Cyphophoenix alba is a species of palm in the family Arecaceae endemic to New Caledonia. It was previously placed in the genus Veillonia.

==Description==
The ringed trunks are solitary, to 15 cm wide and, in habitat, grow to 15 m tall. White to gray at the swollen base, new trunk growth is light green up to the loose crownshaft which is densely covered in white wax and red to brown scales. The leaf is pinnately compound, 3 meters long on 60 cm, scaly petioles. The rachis may be scale bearing, the meter long leaflets regularly emerging from it, each with one fold, scaly and acuminate. The midrib and lateral veins are prominent, the transverse veinlets are not.

The flowering branch is borne beneath the crownshaft, branched to one or two orders, erect in bud and becoming pendulous in fruit. The short peduncle is waxy and covered in hairs, the enclosing prophyll is similarly covered, two keeled and beaked. The rachis is longer than the peduncle with spirally arranged, conspicuous bracts subtending long, tapering rachillae. These branchlets are stiff with prominent bracts subtending triads in their lower half with pairs or lone staminate flowers on the top.
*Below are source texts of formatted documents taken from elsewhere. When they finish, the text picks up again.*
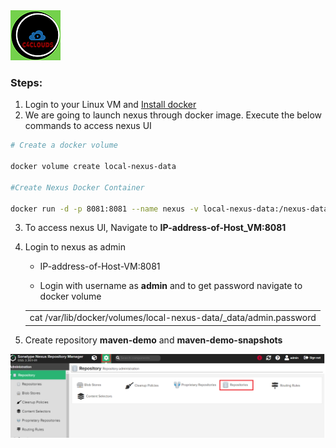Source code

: <img src="../images/c4logo.png">

### Steps:
1. Login to your Linux VM and [Install docker](https://github.com/submah/docker-tutorials/blob/master/docker-installation.md)
2. We are going to launch nexus through docker image. Execute the below commands to access nexus UI

```sh
# Create a docker volume

docker volume create local-nexus-data

#Create Nexus Docker Container

docker run -d -p 8081:8081 --name nexus -v local-nexus-data:/nexus-data sonatype/nexus3

```
3. To access nexus UI, Navigate to **IP-address-of-Host_VM:8081**

4.	Login to nexus as admin

    * IP-address-of-Host-VM:8081 

    * Login with username as **admin** and to get password navigate to docker volume 
    <table><tr><td>cat /var/lib/docker/volumes/local-nexus-data/_data/admin.password</tr></td></table>

5.	Create repository **maven-demo** and **maven-demo-snapshots**

<img src="../images/create_repo.png">
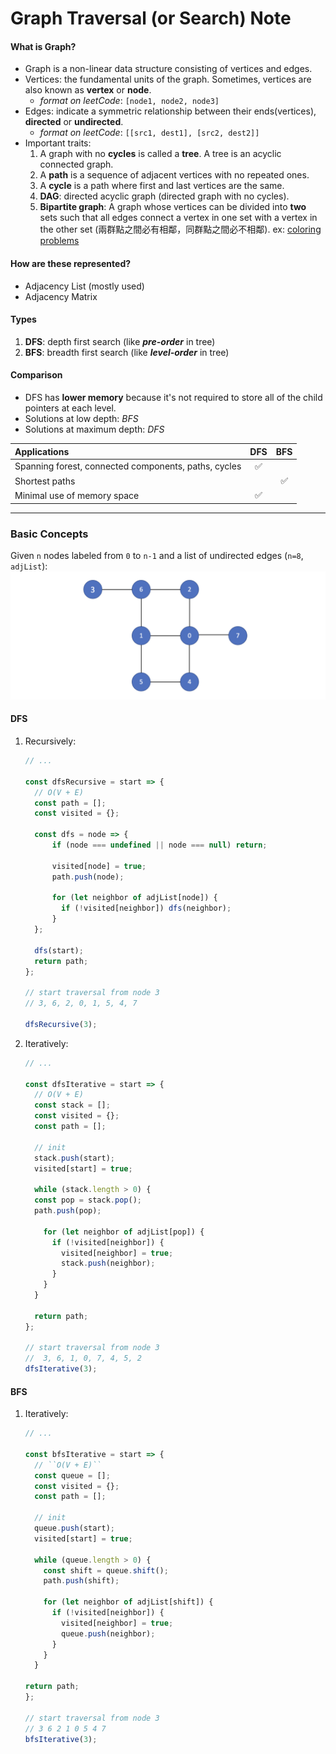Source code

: # Graph Traversal (or Search) Note
####    What is Graph?
- Graph is a non-linear data structure consisting of vertices and edges.
- Vertices: the fundamental units of the graph. Sometimes, vertices are also known as **vertex** or **node**.
  - *format on leetCode*: ``[node1, node2, node3]``
- Edges: indicate a symmetric relationship between their ends(vertices), **directed** or **undirected**. 
  - *format on leetCode*: ``[[src1, dest1], [src2, dest2]]``
- Important traits:
    1. A graph with no **cycles** is called a **tree**. A tree is an acyclic connected graph.
    2. A **path** is a sequence of adjacent vertices with no repeated ones.
    3. A **cycle** is a path where first and last vertices are the same.
    4. **DAG**: directed acyclic graph (directed graph with no cycles).
    5. **Bipartite graph**: A graph whose vertices can be divided into **two** sets such that all edges connect a vertex in one set with a vertex in the other set
       (兩群點之間必有相鄰，同群點之間必不相鄰). ex: [coloring problems](https://leetcode.com/problems/possible-bipartition/solutions/213114/The-classical-graph-problem-%222-Coloring-Problem%22-solved-using-DFS/)

####    How are these represented?
- Adjacency List (mostly used)
- Adjacency Matrix

####    Types
1. **DFS**: depth first search (like ***pre-order*** in tree)
2. **BFS**: breadth first search (like ***level-order*** in tree)

####    Comparison
- DFS has **lower memory** because it's not required to store all of the child pointers at each level.
- Solutions at low depth: *BFS*
- Solutions at maximum depth: *DFS*

| Applications                                         | DFS | BFS |
|:-----------------------------------------------------|:---:|:---:|
| Spanning forest, connected components, paths, cycles |  ✅  |     |
| Shortest paths                                       |     |  ✅  |
| Minimal use of memory space                          |  ✅  |     |
***

###  Basic Concepts
  Given ``n`` nodes labeled from ``0`` to ``n-1`` and a list of undirected edges (``n=8``, ``adjList``):
  ![Alt text](traversals/graph-dfs.png "Optional title")
####  DFS 
1.  Recursively:
    ```js
    // ...
    
    const dfsRecursive = start => {
      // O(V + E)
      const path = [];
      const visited = {};
      
      const dfs = node => {
          if (node === undefined || node === null) return;
      
          visited[node] = true;
          path.push(node);
      
          for (let neighbor of adjList[node]) {
            if (!visited[neighbor]) dfs(neighbor);
          }
      };
      
      dfs(start);
      return path;
    };
    
    // start traversal from node 3
    // 3, 6, 2, 0, 1, 5, 4, 7

    dfsRecursive(3);
    ```
2.  Iteratively:
    ```js
    // ...
    
    const dfsIterative = start => {
      // O(V + E)
      const stack = [];
      const visited = {};
      const path = [];
    
      // init
      stack.push(start);
      visited[start] = true;
    
      while (stack.length > 0) {
      const pop = stack.pop();
      path.push(pop);
    
        for (let neighbor of adjList[pop]) {
          if (!visited[neighbor]) {
            visited[neighbor] = true;
            stack.push(neighbor);
          }
        }
      }
    
      return path;
    };
    
    // start traversal from node 3
    //  3, 6, 1, 0, 7, 4, 5, 2
    dfsIterative(3);
    ```
####  BFS 
1.  Iteratively:
    ```js
    // ...
    
    const bfsIterative = start => {
      // ``O(V + E)``
      const queue = [];
      const visited = {};
      const path = [];
    
      // init
      queue.push(start);
      visited[start] = true;
    
      while (queue.length > 0) {
        const shift = queue.shift();
        path.push(shift);
    
        for (let neighbor of adjList[shift]) {
          if (!visited[neighbor]) {
            visited[neighbor] = true;
            queue.push(neighbor);
          }
        }
      }
    
    return path;
    };
    
    // start traversal from node 3
    // 3 6 2 1 0 5 4 7
    bfsIterative(3);
    ```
The staminate flowers have three pointed sepals and as many valvate petals; the six stamens have strongly inflexed filaments with oblong dorsifixed anthers carrying elliptic pollen with finely reticulate, tectate exine. The pistillate flowers are larger with broadly imbricate sepals and valvate petals; there are three toothlike staminodes borne at the side of the ovoid, uniovulate gynoecium. The three stigmas are prominent and reflexed nearing antithesis; the ovule is pendulous. The ovoid fruit is red to brown at maturity carrying one seed with a basal embryo.

== Distribution and habitat ==
It is found on Mont Panié in New Caledonian rain forest in gneissic and schistose soils from 200 – 600 m above sea level.